AILA Announces 2022 ACT Award Winners


The ACT Chapter of the Australian Institute of Landscape Architects has announced the list of winners of the 2022 Landscape Architecture Awards in full, celebrating projects with a focus on urban greening and community engagement.

13 project submissions were submitted, with exciting submissions covering all categories such as civic landscape, urban design, landscaping and community contribution.

Across the submissions, the ACT Jury was impressed to see the focus on renewing and renovating many Canberra-based parks and landscapes. They emphasized the community and civic nature of landscape architects across the state.

The awards are held every two years, with 13 projects submitted and ten of them celebrated for their outstanding and positive contributions to the landscape architecture industry in the Australian Capital Territory.

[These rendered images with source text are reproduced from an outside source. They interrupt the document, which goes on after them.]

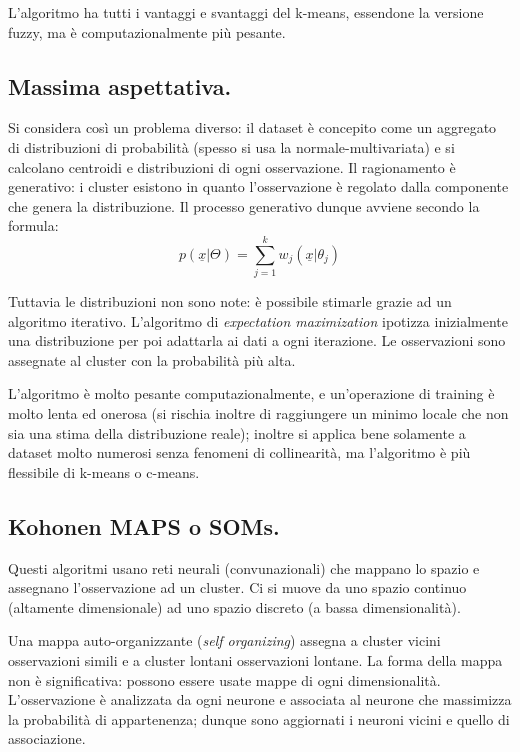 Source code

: \documentclass[11pt, a4page, twocolumn]{article}
\begin{document}
L'algoritmo ha tutti i vantaggi e svantaggi del k-means, essendone la versione fuzzy, ma è computazionalmente più pesante.

\subsection{Massima aspettativa.}
Si considera così un problema diverso: il dataset è concepito come un aggregato di distribuzioni di probabilità (spesso si usa la normale-multivariata) e si calcolano centroidi e distribuzioni di ogni osservazione.
Il ragionamento è generativo: i cluster esistono in quanto l'osservazione è regolato dalla componente che genera la distribuzione.
Il processo generativo dunque avviene secondo la formula:
\begin{equation*}
p(\underline{x}|\Theta) = \sum^k_{j=1}{w_j(\underline{x}|\theta_j)}
\end{equation*}

Tuttavia le distribuzioni non sono note: è possibile stimarle grazie ad un algoritmo iterativo.
L'algoritmo di \textit{expectation maximization} ipotizza inizialmente una distribuzione per poi adattarla ai dati a ogni iterazione.
Le osservazioni sono assegnate al cluster con la probabilità più alta.

L'algoritmo è molto pesante computazionalmente, e un'operazione di training è molto lenta ed onerosa (si rischia inoltre di raggiungere un minimo locale che non sia una stima della distribuzione reale); inoltre si applica bene solamente a dataset molto numerosi senza fenomeni di collinearità, ma l'algoritmo è più flessibile di k-means o c-means.

\subsection{Kohonen MAPS o SOMs.}
Questi algoritmi usano reti neurali (convunazionali) che mappano lo spazio e assegnano l'osservazione ad un cluster.
Ci si muove da uno spazio continuo (altamente dimensionale) ad uno spazio discreto (a bassa dimensionalità).

Una mappa auto-organizzante (\textit{self organizing}) assegna a cluster vicini osservazioni simili e a cluster lontani osservazioni lontane.
La forma della mappa non è significativa: possono essere usate mappe di ogni dimensionalità.
L'osservazione è analizzata da ogni neurone e associata al neurone che massimizza la probabilità di appartenenza; dunque sono aggiornati i neuroni vicini e quello di associazione.
\end{document}
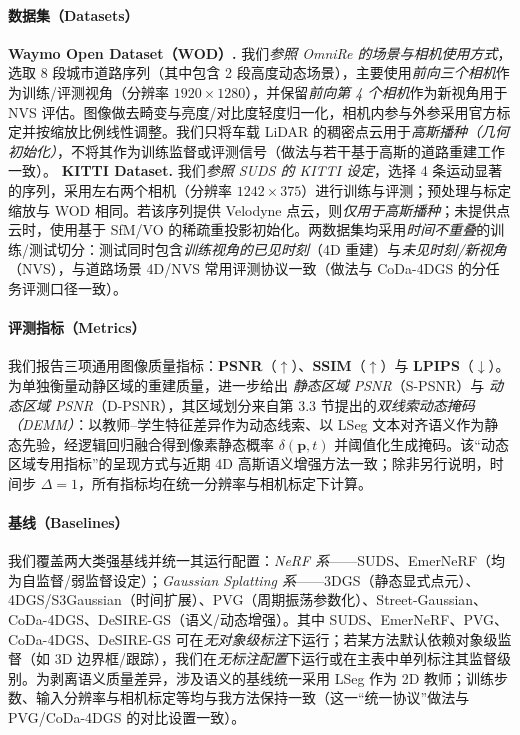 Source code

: \documentclass[10pt,conference]{IEEEtran} %
\begin{document}
\paragraph{数据集（Datasets）}
\textbf{Waymo Open Dataset（WOD）.} 我们\emph{参照 OmniRe 的场景与相机使用方式}，选取 8 段城市道路序列（其中包含 2 段高度动态场景），主要使用\emph{前向三个相机}作为训练/评测视角（分辨率 \(1920\times1280\)），并保留\emph{前向第 4 个相机}作为新视角用于 NVS 评估。图像做去畸变与亮度/对比度轻度归一化，相机内参与外参采用官方标定并按缩放比例线性调整。我们只将车载 LiDAR 的稠密点云用于\emph{高斯播种（几何初始化）}，不将其作为训练监督或评测信号（做法与若干基于高斯的道路重建工作一致）。  
\textbf{KITTI Dataset.} 我们\emph{参照 SUDS 的 KITTI 设定}，选择 4 条运动显著的序列，采用左右两个相机（分辨率 \(1242\times375\)）进行训练与评测；预处理与标定缩放与 WOD 相同。若该序列提供 Velodyne 点云，则\emph{仅用于高斯播种}；未提供点云时，使用基于 SfM/VO 的稀疏重投影初始化。两数据集均采用\emph{时间不重叠}的训练/测试切分：测试同时包含\emph{训练视角的已见时刻}（4D 重建）与\emph{未见时刻/新视角}（NVS），与道路场景 4D/NVS 常用评测协议一致（做法与 CoDa\mbox{-}4DGS 的分任务评测口径一致）。

\paragraph{评测指标（Metrics）}
我们报告三项通用图像质量指标：\textbf{PSNR}（\(\uparrow\)）、\textbf{SSIM}（\(\uparrow\)）与 \textbf{LPIPS}（\(\downarrow\)）。为单独衡量动静区域的重建质量，进一步给出 \emph{静态区域 PSNR}（S\mbox{-}PSNR）与 \emph{动态区域 PSNR}（D\mbox{-}PSNR），其区域划分来自第 3.3 节提出的\emph{双线索动态掩码（DEMM）}：以教师–学生特征差异作为动态线索、以 LSeg 文本对齐语义作为静态先验，经逻辑回归融合得到像素静态概率 \(\delta(\mathbf p,t)\) 并阈值化生成掩码。该“动态区域专用指标”的呈现方式与近期 4D 高斯语义增强方法一致；除非另行说明，时间步 \(\Delta{=}1\)，所有指标均在统一分辨率与相机标定下计算。

\paragraph{基线（Baselines）}
我们覆盖两大类强基线并统一其运行配置：\emph{NeRF 系}——SUDS、EmerNeRF（均为自监督/弱监督设定）；\emph{Gaussian Splatting 系}——3DGS（静态显式点元）、4DGS/S3Gaussian（时间扩展）、PVG（周期振荡参数化）、Street\mbox{-}Gaussian、CoDa\mbox{-}4DGS、DeSIRE\mbox{-}GS（语义/动态增强）。其中 SUDS、EmerNeRF、PVG、CoDa\mbox{-}4DGS、DeSIRE\mbox{-}GS 可在\emph{无对象级标注}下运行；若某方法默认依赖对象级监督（如 3D 边界框/跟踪），我们在\emph{无标注配置}下运行或在主表中单列标注其监督级别。为剥离语义质量差异，涉及语义的基线统一采用 LSeg 作为 2D 教师；训练步数、输入分辨率与相机标定等均与我方法保持一致（这一“统一协议”做法与 PVG/CoDa\mbox{-}4DGS 的对比设置一致）。
\end{document}
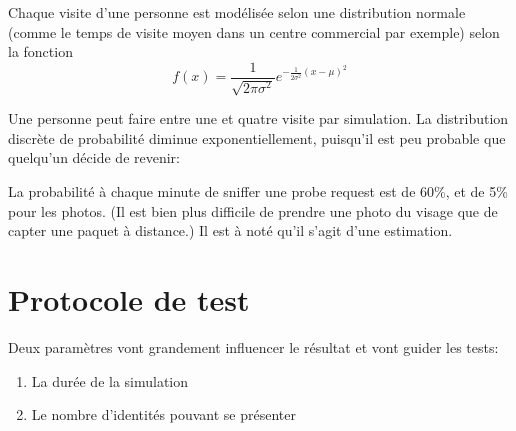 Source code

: Chaque visite d'une personne est modélisée selon une distribution normale (comme le temps de visite moyen dans un centre commercial par exemple) selon la fonction
\[f(x)=\frac{1}{\sqrt{2\pi \sigma^2}} e^{-\frac{1}{2\sigma^2}(x-\mu)^2}\]


Une personne peut faire entre une et quatre visite par simulation.
La distribution discrète de probabilité diminue exponentiellement, puisqu'il est peu probable que quelqu'un décide de revenir:


La probabilité à chaque minute de sniffer une probe request est de 60\%, et de 5\% pour les photos. (Il est bien plus difficile de prendre une photo du visage que de 
capter une paquet à distance.) Il est à noté qu'il s'agit d'une estimation.

\section{Protocole de test}
Deux paramètres vont grandement influencer le résultat et vont guider les tests:
\begin{enumerate}
    \item La durée de la simulation
    \item Le nombre d'identités pouvant se présenter
\end{enumerate}

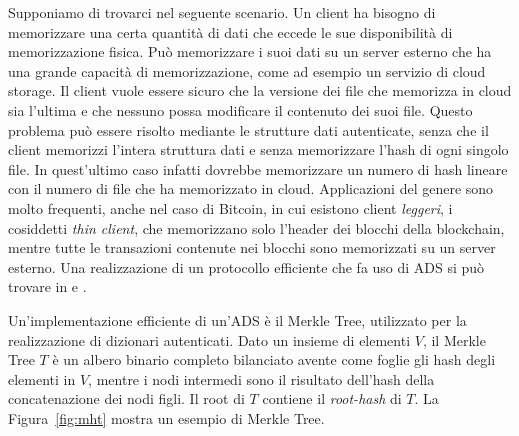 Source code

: Supponiamo di trovarci nel seguente scenario. Un client ha bisogno di memorizzare una certa quantità di dati che eccede le sue disponibilità di memorizzazione fisica. Può memorizzare i suoi dati su un server esterno che ha una grande capacità di memorizzazione, come ad esempio un servizio di cloud storage. Il client vuole essere sicuro che la versione dei file che memorizza in cloud sia l'ultima e che nessuno possa modificare il contenuto dei suoi file. Questo problema può essere risolto mediante le strutture dati autenticate, senza che il client memorizzi l'intera struttura dati e senza memorizzare l'hash di ogni singolo file. In quest'ultimo caso infatti dovrebbe memorizzare un numero di hash lineare con il numero di file che ha memorizzato in cloud. Applicazioni del genere sono molto frequenti, anche nel caso di Bitcoin, in cui esistono client \emph{leggeri}, i cosiddetti \emph{thin client}, che memorizzano solo l'header dei blocchi della blockchain, mentre tutte le transazioni contenute nei blocchi sono memorizzati su un server esterno. Una realizzazione di un protocollo efficiente che fa uso di ADS si può trovare in \cite{pennino2019pipeline} e \cite{gdm}.

Un'implementazione efficiente di un'ADS è il Merkle Tree, utilizzato per la realizzazione di dizionari autenticati. Dato un insieme di elementi $V$, il Merkle Tree $T$ è un albero binario completo bilanciato avente come foglie gli hash degli elementi in $V$, mentre i nodi intermedi sono il risultato dell'hash della concatenazione dei nodi figli. Il root di $T$ contiene il \emph{root-hash} di $T$. La Figura~\ref{fig:mht} mostra un esempio di Merkle Tree.

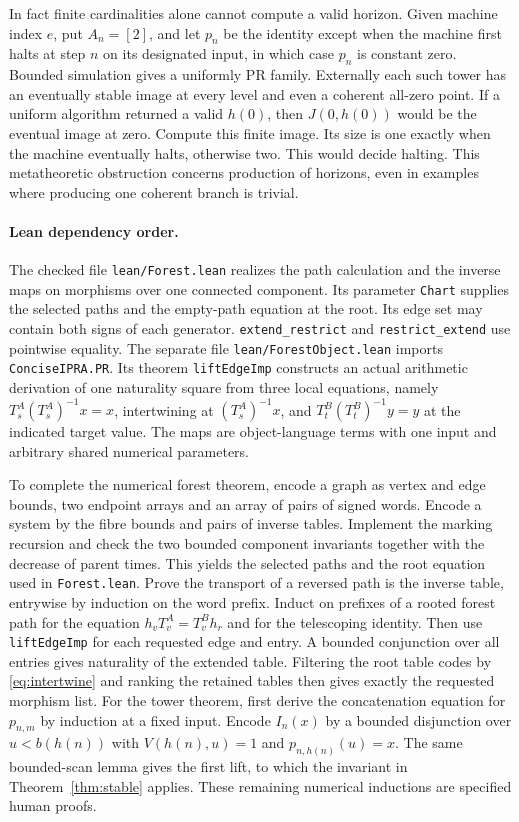 In fact finite cardinalities alone cannot compute a valid horizon. Given machine index $e$, put $A_n=[2]$, and let $p_n$ be the identity except when the machine first halts at step $n$ on its designated input, in which case $p_n$ is constant zero. Bounded simulation gives a uniformly PR family. Externally each such tower has an eventually stable image at every level and even a coherent all-zero point. If a uniform algorithm returned a valid $h(0)$, then $J(0,h(0))$ would be the eventual image at zero. Compute this finite image. Its size is one exactly when the machine eventually halts, otherwise two. This would decide halting. This metatheoretic obstruction concerns production of horizons, even in examples where producing one coherent branch is trivial.

\paragraph{Lean dependency order.}
The checked file \texttt{lean/Forest.lean} realizes the path calculation and the inverse maps on morphisms over one connected component. Its parameter \texttt{Chart} supplies the selected paths and the empty-path equation at the root. Its edge set may contain both signs of each generator. \texttt{extend\_restrict} and \texttt{restrict\_extend} use pointwise equality.
The separate file \texttt{lean/ForestObject.lean} imports \texttt{ConciseIPRA.PR}. Its theorem \texttt{liftEdgeImp} constructs an actual arithmetic derivation of one naturality square from three local equations, namely $T_s^A(T_s^A)^{-1}x=x$, intertwining at $(T_s^A)^{-1}x$, and $T_t^B(T_t^B)^{-1}y=y$ at the indicated target value. The maps are object-language terms with one input and arbitrary shared numerical parameters.

To complete the numerical forest theorem, encode a graph as vertex and edge bounds, two endpoint arrays and an array of pairs of signed words. Encode a system by the fibre bounds and pairs of inverse tables. Implement the marking recursion and check the two bounded component invariants together with the decrease of parent times. This yields the selected paths and the root equation used in \texttt{Forest.lean}. Prove the transport of a reversed path is the inverse table, entrywise by induction on the word prefix. Induct on prefixes of a rooted forest path for the equation $h_vT_v^A=T_v^Bh_r$ and for the telescoping identity. Then use \texttt{liftEdgeImp} for each requested edge and entry. A bounded conjunction over all entries gives naturality of the extended table. Filtering the root table codes by \eqref{eq:intertwine} and ranking the retained tables then gives exactly the requested morphism list. For the tower theorem, first derive the concatenation equation for $p_{n,m}$ by induction at a fixed input. Encode $I_n(x)$ by a bounded disjunction over $u<b(h(n))$ with $V(h(n),u)=1$ and $p_{n,h(n)}(u)=x$. The same bounded-scan lemma gives the first lift, to which the invariant in Theorem~\ref{thm:stable} applies. These remaining numerical inductions are specified human proofs.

Entries included the creation of pollinator-friendly habitats, the reinvention of a traditional cemetery, and the revitalization of an urban space, designed for social connection.

AILA ACT Awards 2022 jury chair Julian Raxworthy said Canberra has landscape architecture in its DNA, with the profession being founded in the state. Raxworthy says the city’s urban form has been shaped by landscape architects over the past 100 years.

“With such a rich history in landscape architecture, it’s no surprise that the winning projects for this year’s Australian Institute of Landscape Architects’ ACT Chapter Awards have involved modifying, upgrading or adding new layers to existing landscape architecture projects in Canberra,” he says. .

The City Renewal Authority’s popular Canberra City Park Promenade (pictured top) received the Landscape Architecture Award, recognizing the revitalization of space and a unique approach to creating different layers of use.

“The City Park Walk upgrades are particularly wonderful in the way they provide visitors with a variety of spaces and places in which to congregate and congregate, from a large formal expanse of grass dotted with seating to more intimate spaces incorporating raised garden beds and diverse planting, this wonder that welcomes relief from an otherwise harsh urban environment affected by heat islands,” says Raxworthy.

Place Laboratory and PCL’s Southern Memorial Park (pictured above) also received an award for excellence in reimagining a traditional cemetery through unique landscape interventions and an emphasis on sustainability principles.

“The project demonstrates great depth of thought in terms of the layout of the internment quarters, with particular attention to a landscaped setting designed to provide space for reflection and mourning,” Raxworthy said.

The complete list of winners can be consulted here.